Jim Hesketh, president and chief executive officer of Canyon Resources, said he had not seen the ruling. But he did say the outcome was not surprising.
"It's been pretty tough to get a fair shake up there on any of this," he said.
Attorney General Mike McGrath agreed the ruling was no shocker, given Canyon Resources' legal stand.
"Their argument was fairly extreme, probably beyond the far edge of acceptable jurisprudence," he said. "So the opinion is not particularly surprising. It coincides with mainstream thinking across the country."
McGrath also said the ruling should prompt the company to abandon their federal claims. "My hope is that they will fold their tent. They will not have a stronger case in federal court than they had in state court."

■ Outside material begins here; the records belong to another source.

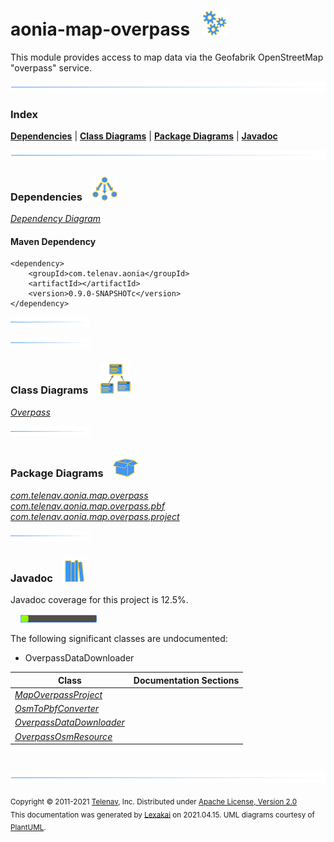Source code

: # aonia-map-overpass &nbsp;&nbsp;![](documentation/images/gears-40.png)

This module provides access to map data via the Geofabrik OpenStreetMap "overpass" service.

![](documentation/images/horizontal-line.png)

### Index



[**Dependencies**](#dependencies) | [**Class Diagrams**](#class-diagrams) | [**Package Diagrams**](#package-diagrams) | [**Javadoc**](#javadoc)

![](documentation/images/horizontal-line.png)

### Dependencies <a name="dependencies"></a> &nbsp;&nbsp; ![](documentation/images/dependencies-40.png)

[*Dependency Diagram*](documentation/diagrams/dependencies.svg)

#### Maven Dependency

    <dependency>
        <groupId>com.telenav.aonia</groupId>
        <artifactId></artifactId>
        <version>0.9.0-SNAPSHOTc</version>
    </dependency>

![](documentation/images/short-horizontal-line.png)

[//]: # (start-user-text)



[//]: # (end-user-text)

![](documentation/images/short-horizontal-line.png)

### Class Diagrams <a name="class-diagrams"></a> &nbsp; &nbsp; ![](documentation/images/diagram-48.png)

[*Overpass*](documentation/diagrams/diagram-overpass.svg)  

![](documentation/images/short-horizontal-line.png)

### Package Diagrams <a name="package-diagrams"></a> &nbsp;&nbsp; ![](documentation/images/box-40.png)

[*com.telenav.aonia.map.overpass*](documentation/diagrams/com.telenav.aonia.map.overpass.svg)  
[*com.telenav.aonia.map.overpass.pbf*](documentation/diagrams/com.telenav.aonia.map.overpass.pbf.svg)  
[*com.telenav.aonia.map.overpass.project*](documentation/diagrams/com.telenav.aonia.map.overpass.project.svg)  

![](documentation/images/short-horizontal-line.png)

### Javadoc <a name="javadoc"></a> &nbsp;&nbsp; ![](documentation/images/books-40.png)

Javadoc coverage for this project is 12.5%.  
  
&nbsp; &nbsp;  ![](documentation/images/meter-10-12.png)

The following significant classes are undocumented:  

- OverpassDataDownloader

| Class | Documentation Sections |
|---|---|
| [*MapOverpassProject*](https://telenav.github.io/aonia-data/javadoc/aonia.map.overpass/com/telenav/aonia/map/overpass/project/MapOverpassProject.html) |  |  
| [*OsmToPbfConverter*](https://telenav.github.io/aonia-data/javadoc/aonia.map.overpass/com/telenav/aonia/map/overpass/pbf/OsmToPbfConverter.html) |  |  
| [*OverpassDataDownloader*](https://telenav.github.io/aonia-data/javadoc/aonia.map.overpass/com/telenav/aonia/map/overpass/OverpassDataDownloader.html) |  |  
| [*OverpassOsmResource*](https://telenav.github.io/aonia-data/javadoc/aonia.map.overpass/com/telenav/aonia/map/overpass/OverpassOsmResource.html) |  |  

[//]: # (start-user-text)



[//]: # (end-user-text)

<br/>

![](documentation/images/horizontal-line.png)

<sub>Copyright &#169; 2011-2021 [Telenav](http://telenav.com), Inc. Distributed under [Apache License, Version 2.0](LICENSE)</sub>  
<sub>This documentation was generated by [Lexakai](https://github.com/Telenav/lexakai) on 2021.04.15. UML diagrams courtesy
of [PlantUML](http://plantuml.com).</sub>

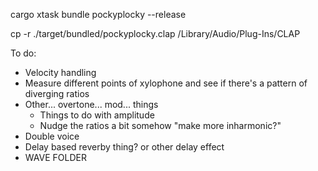 cargo xtask bundle pockyplocky --release

cp -r ./target/bundled/pockyplocky.clap /Library/Audio/Plug-Ins/CLAP

To do:

- Velocity handling
- Measure different points of xylophone and see if there's a pattern of diverging ratios
- Other... overtone... mod... things
  - Things to do with amplitude
  - Nudge the ratios a bit somehow "make more inharmonic?"
- Double voice
- Delay based reverby thing? or other delay effect
- WAVE FOLDER
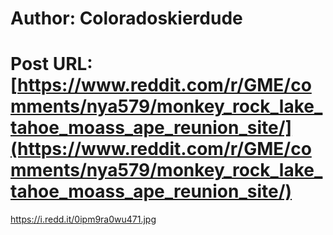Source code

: # Author: Coloradoskierdude
# Post URL: [https://www.reddit.com/r/GME/comments/nya579/monkey_rock_lake_tahoe_moass_ape_reunion_site/](https://www.reddit.com/r/GME/comments/nya579/monkey_rock_lake_tahoe_moass_ape_reunion_site/)


https://i.redd.it/0ipm9ra0wu471.jpg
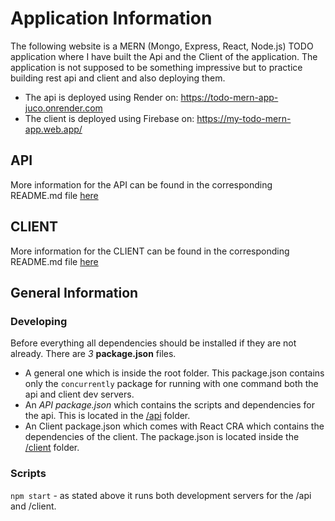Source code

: # Application Information

The following website is a MERN (Mongo, Express, React, Node.js) TODO application where I have built the Api and the Client of the application. The application is not supposed to be something impressive but to practice building rest api and client and also deploying them.

-   The api is deployed using Render on: https://todo-mern-app-juco.onrender.com
-   The client is deployed using Firebase on: https://my-todo-mern-app.web.app/

## API

More information for the API can be found in the corresponding README.md file [here](./api/README.md)

## CLIENT

More information for the CLIENT can be found in the corresponding README.md file [here](./client/README.md)

## General Information

### Developing

Before everything all dependencies should be installed if they are not already. There are _3_ **package.json** files.

-   A general one which is inside the root folder. This package.json contains only the `concurrently` package for running with one command both the api and client dev servers.
-   An _API_ _package.json_ which contains the scripts and dependencies for the api. This is located in the [/api](./api/) folder.
-   An Client package.json which comes with React CRA which contains the dependencies of the client. The package.json is located inside the [/client](./client) folder.

### Scripts

`npm start` - as stated above it runs both development servers for the /api and /client.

Canyon Resources, a Colorado-based company, had argued that it acquired a property right to mine the land when it obtained mineral leases on state land and that its property - the value of the leases - was illegally taken away when the initiative rendered them worthless.
The company said it spent $70 million in developing the project since 1989 and tens of millions more were lost by being unable to mine the claim. It wanted to be paid for loss of the project. Although the lawsuit did not specify an amount, company officials said it could be $500 million.
The state contended the company had no operating permit to mine using cyanide when the ban was enacted so it had no property right that could be taken away by the initiative.
The Supreme Court agreed, saying someone cannot claim loss of a property right never possessed.
On another issue, the justices found I-137 did impair a "contractual relationship" between the state and mining company based on the assumption that cyanide would be used at the mine to separate gold from ore. But the result was not a violation of the constitution, because the ban was "based on the significant and legitimate public purpose of protecting the environment," Justice Jim Rice wrote for the court.
Given the concerns about risks involved in using cyanide in mining and the adequacy of existing laws, "we conclude that the state could legitimately determine that this method of mining required strict regulation, and that I-137 was reasonably related to that legitimate purpose," he said. Justice Brian Morris, who was state solicitor when he defended the law before the court in October 2003, did not participate in the decision.
Canyon Resources has had recent financial problems, losing $17.4 million last year as its stock price plummeted from $5.12 in January 2004 to 79 cents as of Wednesday.
The company spent about $3.5 million last year to promote a failed ballot measure repealing the cyanide ban.